International Journal of Scientific & Technology Research  
International Journal of Scientific & Technology Research

Website: http://www.ijstr.org

ISSN 2277-8616



An Approach To Translate Hand Gestures Into Telugu Text

[Full Text]

 

AUTHOR(S)

J SreeDevi, Dr M Rama Bai, Mohammed Maqsood Ahmed

 

KEYWORDS

Gesture Recognition, CNN, Sign Language, Telugu Text

 

ABSTRACT

Communication an indispensable part of human activities which is expressed both verbally and non-verbally is an ease for many of us but there are many like deaf and dumb for whom it is a challenge.

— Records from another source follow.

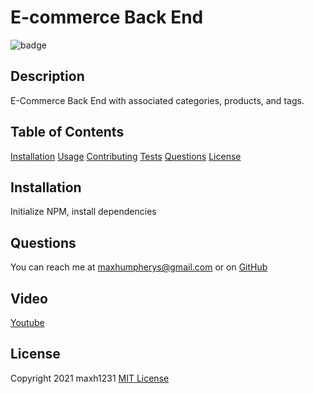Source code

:   # E-commerce Back End
  ![badge](https://img.shields.io/badge/license-MIT-blue)

  ## Description
  E-Commerce Back End with associated categories, products, and tags.

  ## Table of Contents
  [Installation](#Installation)
  [Usage](#Usage)
  [Contributing](#Contributing)
  [Tests](#Tests)
  [Questions](#Questions)
  [License](#License)

  ## Installation
  Initialize NPM, install dependencies

  ## Questions 
  You can reach me at maxhumpherys@gmail.com or on [GitHub](https://github.com/maxh1231)

  ## Video
  [Youtube](https://www.youtube.com/watch?v=Su3xNYP6o80)

  ## License
  
Copyright 2021 maxh1231
[MIT License](https://opensource.org/licenses/MIT)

It is a hurdle which is hampering there talent and decreasing their productivity (proficiency); Engagement witch such specially abled persons can only happen if we know the sign language which is an organized form of communication or if there is an interpreter in between; This study attempts to decrease there hurdles to some extent by building a Gesture Recognition Model through Convolutional Neural Networks(CNN) which can predict the static hand gestures made by them and convert them into Telugu text; which will be handy in of Telugu speaking states. People who don't understand sign language can easily understand what they have to say and therefore there won’t be any need of Interpreter. This study follows the American Sign Language which is the most widely used language across the globe wherein each alphabet/word is assigned a sign to communicate.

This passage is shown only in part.